__THE PROBLEM__. Exactly as they appear below, repeat the lines from the one with "ProcessOpenAnd" through the one with "UpdateKillsCount & public", and no others.

__INPUT__.

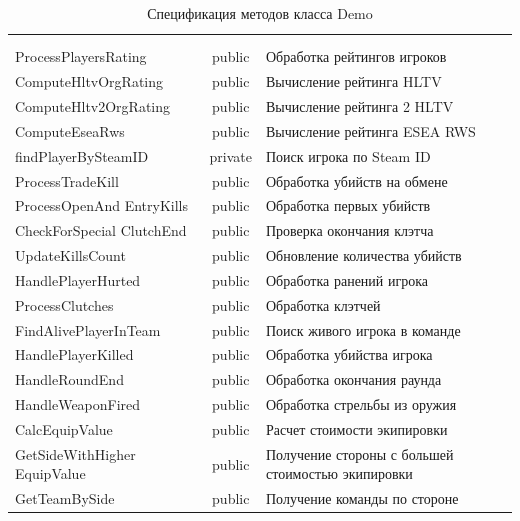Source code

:\begin{xltabular}{\textwidth}{|X|c|X|}
	\caption{Спецификация методов класса Demo}\label{table:DemoMethods}\\ \hline
	 &  &  \\ \hline
	 &  &  \\ \hline
	\endfirsthead
	 \hline
	 &  &  \\ \hline
	\endhead
	ProcessPlayersRating & public & Обработка рейтингов игроков \\ \hline
	ComputeHltvOrgRating & public & Вычисление рейтинга HLTV \\ \hline
	ComputeHltv2OrgRating & public & Вычисление рейтинга 2 HLTV \\ \hline
	ComputeEseaRws & public & Вычисление рейтинга ESEA RWS \\ \hline
	findPlayerBySteamID & private & Поиск игрока по Steam ID \\ \hline
	ProcessTradeKill & public & Обработка убийств на обмене \\ \hline
	ProcessOpenAnd
	EntryKills & public & Обработка первых убийств \\ \hline
	CheckForSpecial
	ClutchEnd & public & Проверка окончания клэтча \\ \hline
	UpdateKillsCount & public & Обновление количества убийств \\ \hline
	HandlePlayerHurted & public & Обработка ранений игрока \\ \hline
	ProcessClutches & public & Обработка клэтчей \\ \hline
	FindAlivePlayerInTeam & public & Поиск живого игрока в команде \\ \hline
	HandlePlayerKilled & public & Обработка убийства игрока \\ \hline
	HandleRoundEnd & public & Обработка окончания раунда \\ \hline
	HandleWeaponFired & public & Обработка стрельбы из оружия \\ \hline
	CalcEquipValue & public & Расчет стоимости экипировки \\ \hline
	GetSideWithHigher
	EquipValue & public & Получение стороны с большей стоимостью экипировки \\ \hline
	GetTeamBySide & public & Получение команды по стороне \\ \hline
\end{xltabular}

__FINAL ANSWER__.
	ProcessOpenAnd
	EntryKills & public & Обработка первых убийств \\ \hline
	CheckForSpecial
	ClutchEnd & public & Проверка окончания клэтча \\ \hline
	UpdateKillsCount & public & Обновление количества убийств \\ \hline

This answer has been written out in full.